En Hollywood, la fantasía era el elemento preferido para generar producciones serializadas, repeticiones de una misma fórmula que estiraban como un chicle las posibilidades comerciales de un personaje. Una criatura marina, como la de la laguna negra, es el tercer protagonista que convoca Price/Sáez Castán en su peculiar museo de los extraños. Un falso héroe en la ficción que, sin embargo, lo es en la realidad. Una trama en la que el mundo está a punto de sucumbir ante el peligro intergaláctico, pero en la que su autor pone el acento en la mirada pasiva, prácticamente bobalicona, de una humanidad ajena a lo que ha sucedido. Como si nada fuera con ellos, blindados tras una campana de cristal impermeable a cualquier clase de ficción, a cualquier tipo de elemento extraño. Aburrida y aborrecible, como un mes en el que todos los días son domingo. Como si, en fin, el único personaje cuerdo fuese esa criatura marina que salva a la tierra de su extinción.

Frente a su nostalgia, que tan pronto picotea del imaginario de la Hammer como del arte pop, Extraños erige un apasionante discurso sobre la diferencia y la identidad. Casi todos los monstruos, los reales y los imaginarios, poseen una raíz que los pone en contacto con alguno de los problemas que azotan nuestro presente. Quién sabe, en algún momento también nosotros podemos serlo ante la mirada del otro, del colectivo o de la sociedad.
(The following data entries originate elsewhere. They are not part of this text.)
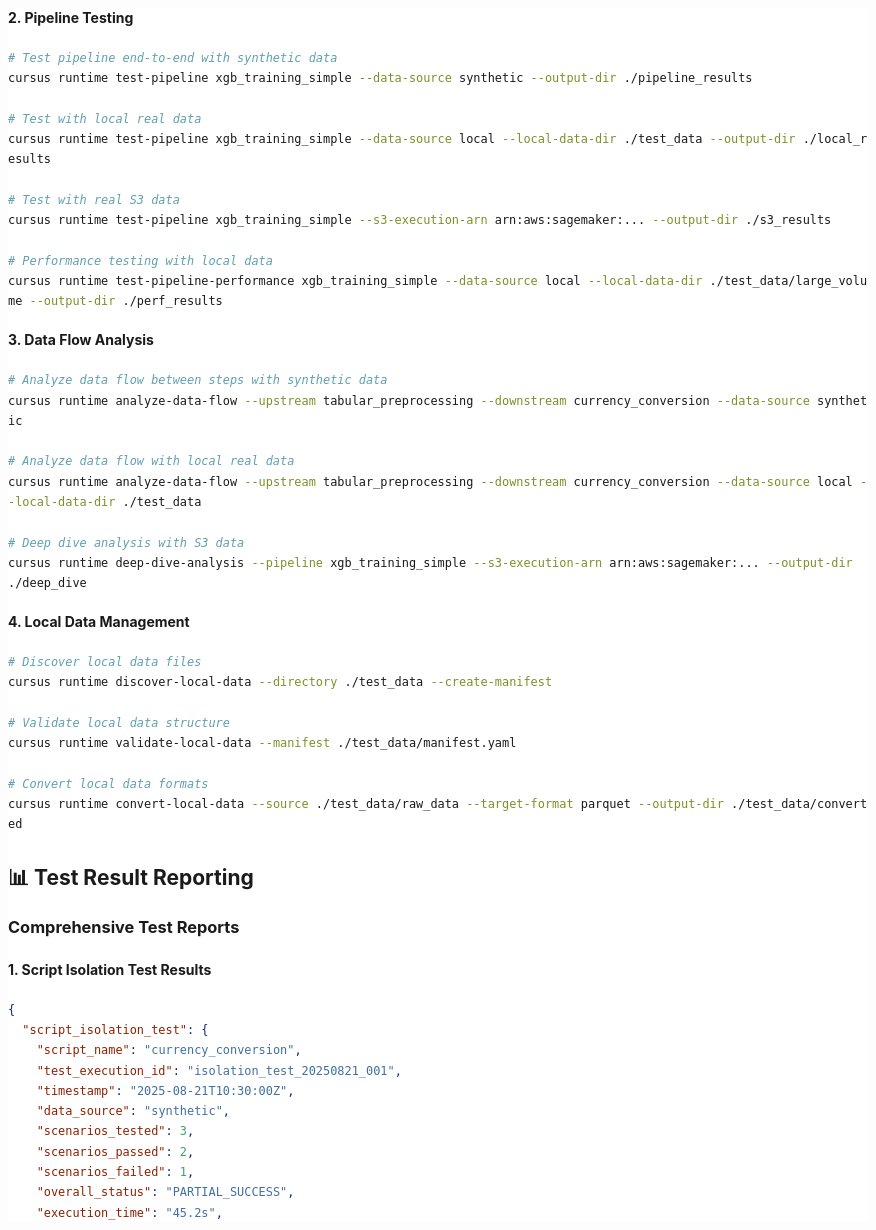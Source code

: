 #### **2. Pipeline Testing**
```bash
# Test pipeline end-to-end with synthetic data
cursus runtime test-pipeline xgb_training_simple --data-source synthetic --output-dir ./pipeline_results

# Test with local real data
cursus runtime test-pipeline xgb_training_simple --data-source local --local-data-dir ./test_data --output-dir ./local_results

# Test with real S3 data
cursus runtime test-pipeline xgb_training_simple --s3-execution-arn arn:aws:sagemaker:... --output-dir ./s3_results

# Performance testing with local data
cursus runtime test-pipeline-performance xgb_training_simple --data-source local --local-data-dir ./test_data/large_volume --output-dir ./perf_results
```

#### **3. Data Flow Analysis**
```bash
# Analyze data flow between steps with synthetic data
cursus runtime analyze-data-flow --upstream tabular_preprocessing --downstream currency_conversion --data-source synthetic

# Analyze data flow with local real data
cursus runtime analyze-data-flow --upstream tabular_preprocessing --downstream currency_conversion --data-source local --local-data-dir ./test_data

# Deep dive analysis with S3 data
cursus runtime deep-dive-analysis --pipeline xgb_training_simple --s3-execution-arn arn:aws:sagemaker:... --output-dir ./deep_dive
```

#### **4. Local Data Management**
```bash
# Discover local data files
cursus runtime discover-local-data --directory ./test_data --create-manifest

# Validate local data structure
cursus runtime validate-local-data --manifest ./test_data/manifest.yaml

# Convert local data formats
cursus runtime convert-local-data --source ./test_data/raw_data --target-format parquet --output-dir ./test_data/converted
```

## 📊 Test Result Reporting

### Comprehensive Test Reports

#### **1. Script Isolation Test Results**
```json
{
  "script_isolation_test": {
    "script_name": "currency_conversion",
    "test_execution_id": "isolation_test_20250821_001",
    "timestamp": "2025-08-21T10:30:00Z",
    "data_source": "synthetic",
    "scenarios_tested": 3,
    "scenarios_passed": 2,
    "scenarios_failed": 1,
    "overall_status": "PARTIAL_SUCCESS",
    "execution_time": "45.2s",
```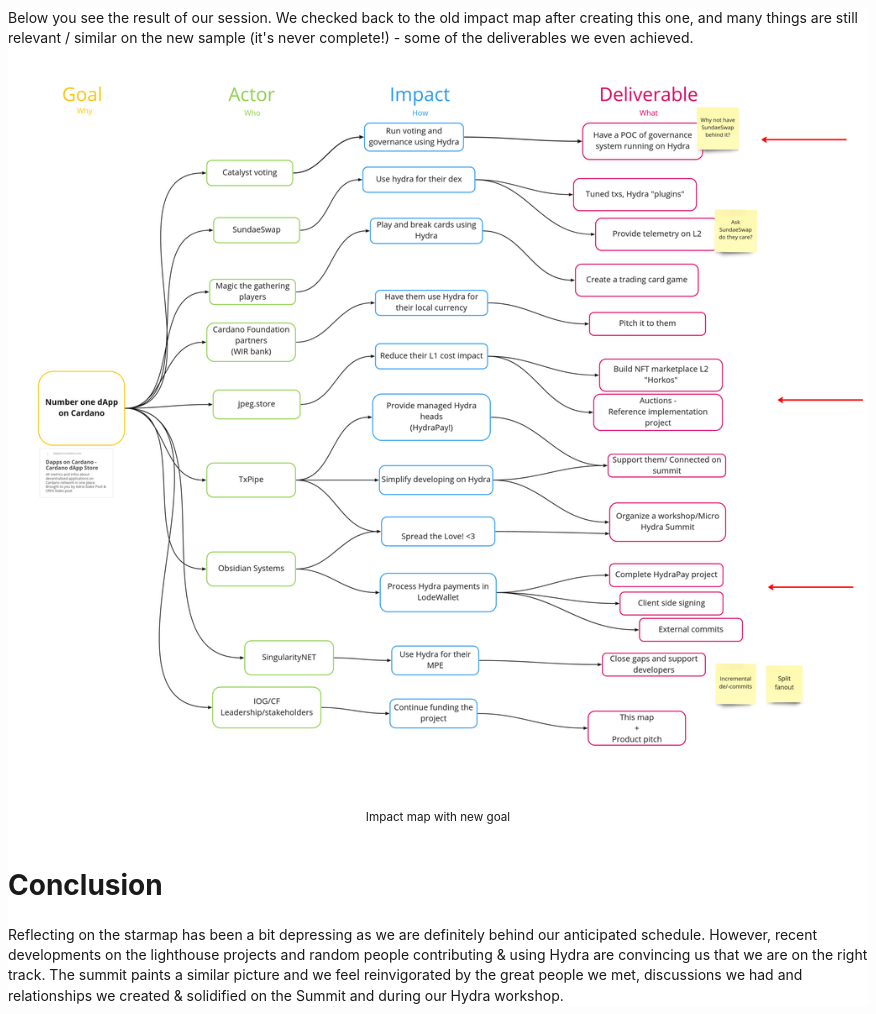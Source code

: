   Below you see the result of our session. We checked back to the old impact map after creating this one, and many things are still relevant / similar on the new sample (it's never complete!) - some of the deliverables we even achieved.

  ![](./img/2022-11-impact.png)
  <small><center>
  Impact map with new goal
  </center></small>

# Conclusion

Reflecting on the starmap has been a bit depressing as we are definitely behind our anticipated schedule. However, recent developments on the lighthouse projects and random people contributing & using Hydra are convincing us that we are on the right track. The summit paints a similar picture and we feel reinvigorated by the great people we met, discussions we had and relationships we created & solidified on the Summit and during our Hydra workshop.
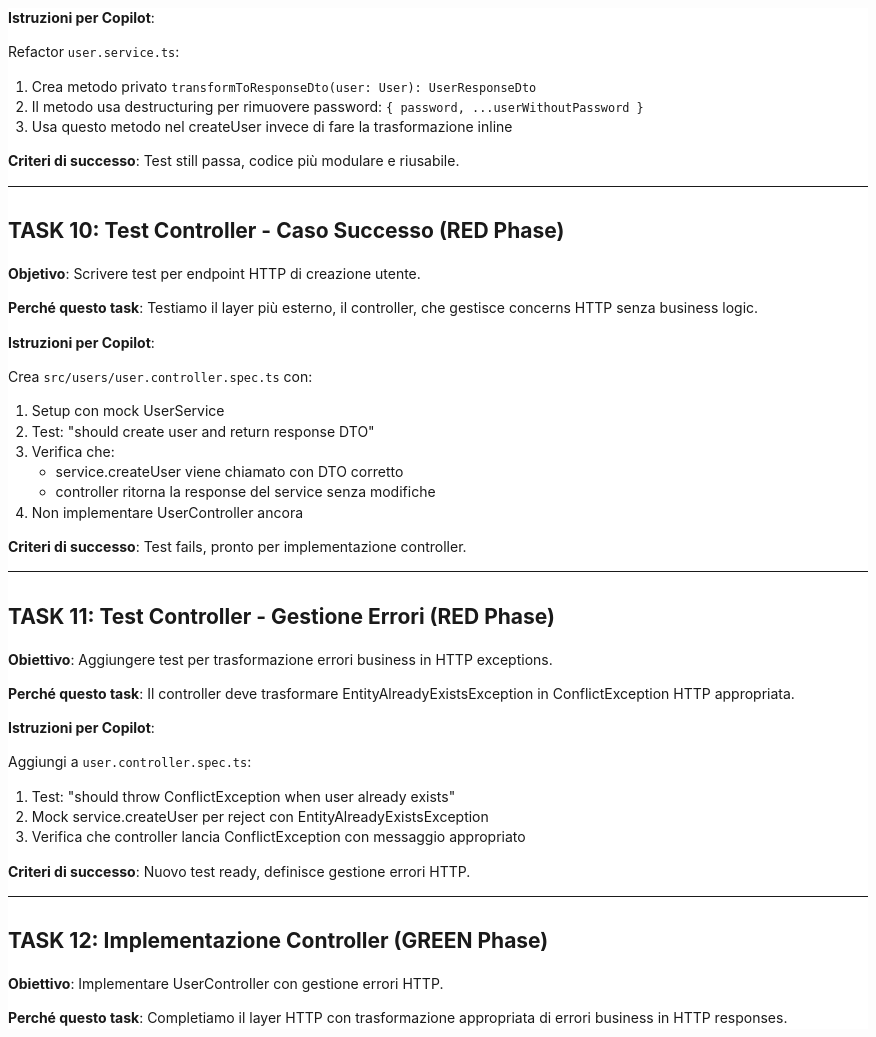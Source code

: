 **Istruzioni per Copilot**:

Refactor `user.service.ts`:

1. Crea metodo privato `transformToResponseDto(user: User): UserResponseDto`
2. Il metodo usa destructuring per rimuovere password: `{ password, ...userWithoutPassword }`
3. Usa questo metodo nel createUser invece di fare la trasformazione inline

**Criteri di successo**: Test still passa, codice più modulare e riusabile.

---

## TASK 10: Test Controller - Caso Successo (RED Phase)

**Objetivo**: Scrivere test per endpoint HTTP di creazione utente.

**Perché questo task**: Testiamo il layer più esterno, il controller, che gestisce concerns HTTP senza business logic.

**Istruzioni per Copilot**:

Crea `src/users/user.controller.spec.ts` con:

1. Setup con mock UserService
2. Test: "should create user and return response DTO"
3. Verifica che:
   - service.createUser viene chiamato con DTO corretto
   - controller ritorna la response del service senza modifiche
4. Non implementare UserController ancora

**Criteri di successo**: Test fails, pronto per implementazione controller.

---

## TASK 11: Test Controller - Gestione Errori (RED Phase)

**Obiettivo**: Aggiungere test per trasformazione errori business in HTTP exceptions.

**Perché questo task**: Il controller deve trasformare EntityAlreadyExistsException in ConflictException HTTP appropriata.

**Istruzioni per Copilot**:

Aggiungi a `user.controller.spec.ts`:

1. Test: "should throw ConflictException when user already exists"
2. Mock service.createUser per reject con EntityAlreadyExistsException
3. Verifica che controller lancia ConflictException con messaggio appropriato

**Criteri di successo**: Nuovo test ready, definisce gestione errori HTTP.

---

## TASK 12: Implementazione Controller (GREEN Phase)

**Obiettivo**: Implementare UserController con gestione errori HTTP.

**Perché questo task**: Completiamo il layer HTTP con trasformazione appropriata di errori business in HTTP responses.
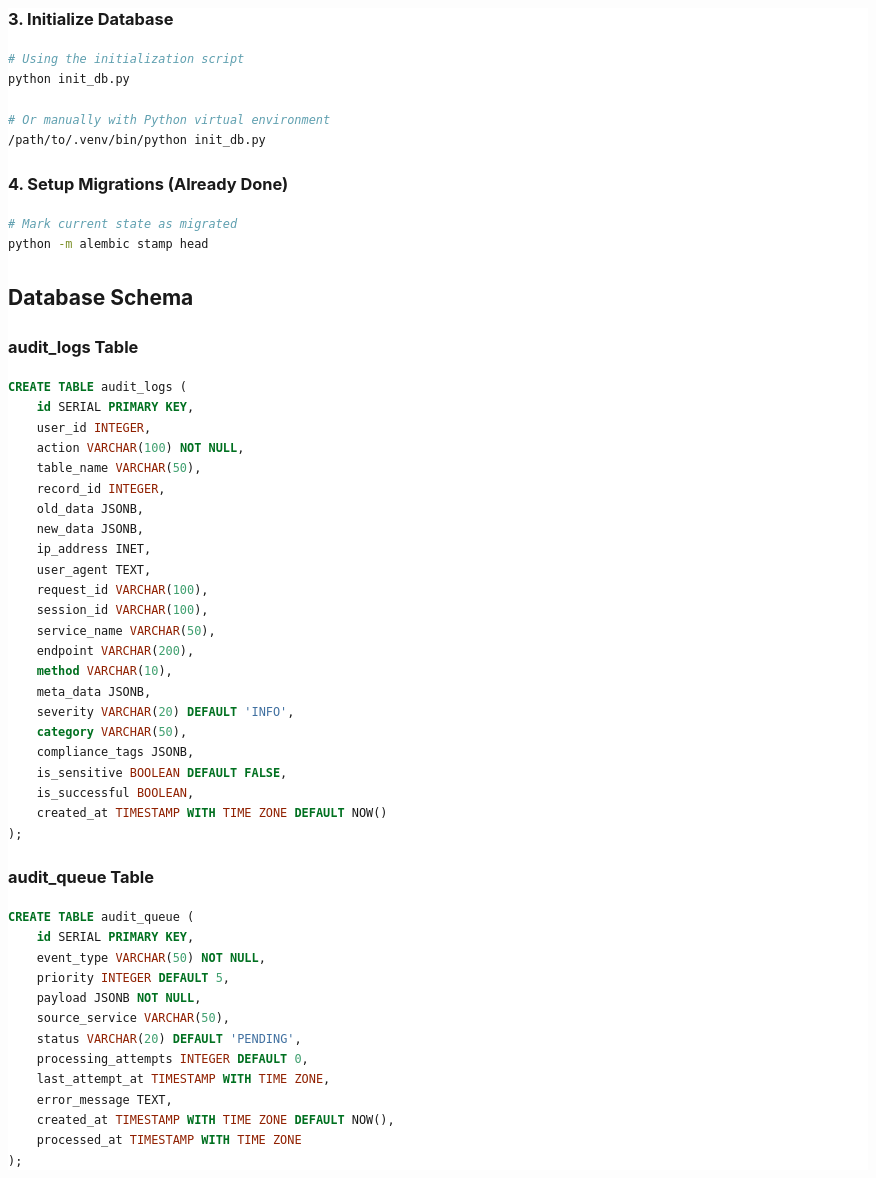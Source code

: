 ### 3. Initialize Database
```bash
# Using the initialization script
python init_db.py

# Or manually with Python virtual environment
/path/to/.venv/bin/python init_db.py
```

### 4. Setup Migrations (Already Done)
```bash
# Mark current state as migrated
python -m alembic stamp head
```

## Database Schema

### audit_logs Table
```sql
CREATE TABLE audit_logs (
    id SERIAL PRIMARY KEY,
    user_id INTEGER,
    action VARCHAR(100) NOT NULL,
    table_name VARCHAR(50),
    record_id INTEGER,
    old_data JSONB,
    new_data JSONB,
    ip_address INET,
    user_agent TEXT,
    request_id VARCHAR(100),
    session_id VARCHAR(100),
    service_name VARCHAR(50),
    endpoint VARCHAR(200),
    method VARCHAR(10),
    meta_data JSONB,
    severity VARCHAR(20) DEFAULT 'INFO',
    category VARCHAR(50),
    compliance_tags JSONB,
    is_sensitive BOOLEAN DEFAULT FALSE,
    is_successful BOOLEAN,
    created_at TIMESTAMP WITH TIME ZONE DEFAULT NOW()
);
```

### audit_queue Table
```sql
CREATE TABLE audit_queue (
    id SERIAL PRIMARY KEY,
    event_type VARCHAR(50) NOT NULL,
    priority INTEGER DEFAULT 5,
    payload JSONB NOT NULL,
    source_service VARCHAR(50),
    status VARCHAR(20) DEFAULT 'PENDING',
    processing_attempts INTEGER DEFAULT 0,
    last_attempt_at TIMESTAMP WITH TIME ZONE,
    error_message TEXT,
    created_at TIMESTAMP WITH TIME ZONE DEFAULT NOW(),
    processed_at TIMESTAMP WITH TIME ZONE
);
```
Sáez Castán, entre la distancia irónica y la reflexión sentida, ha sabido extraer del acervo cultural que sirvió como educación en nuestra infancia el potencial subversivo de todo relato sobre la diferencia: ese que, cada vez que surge el temor, nos invita primero a echar un buen vistazo al espejo. Ese ojo que nos observa y nos incomoda, que nos pone en la duda de saber si en verdad no somos nosotros los extraños.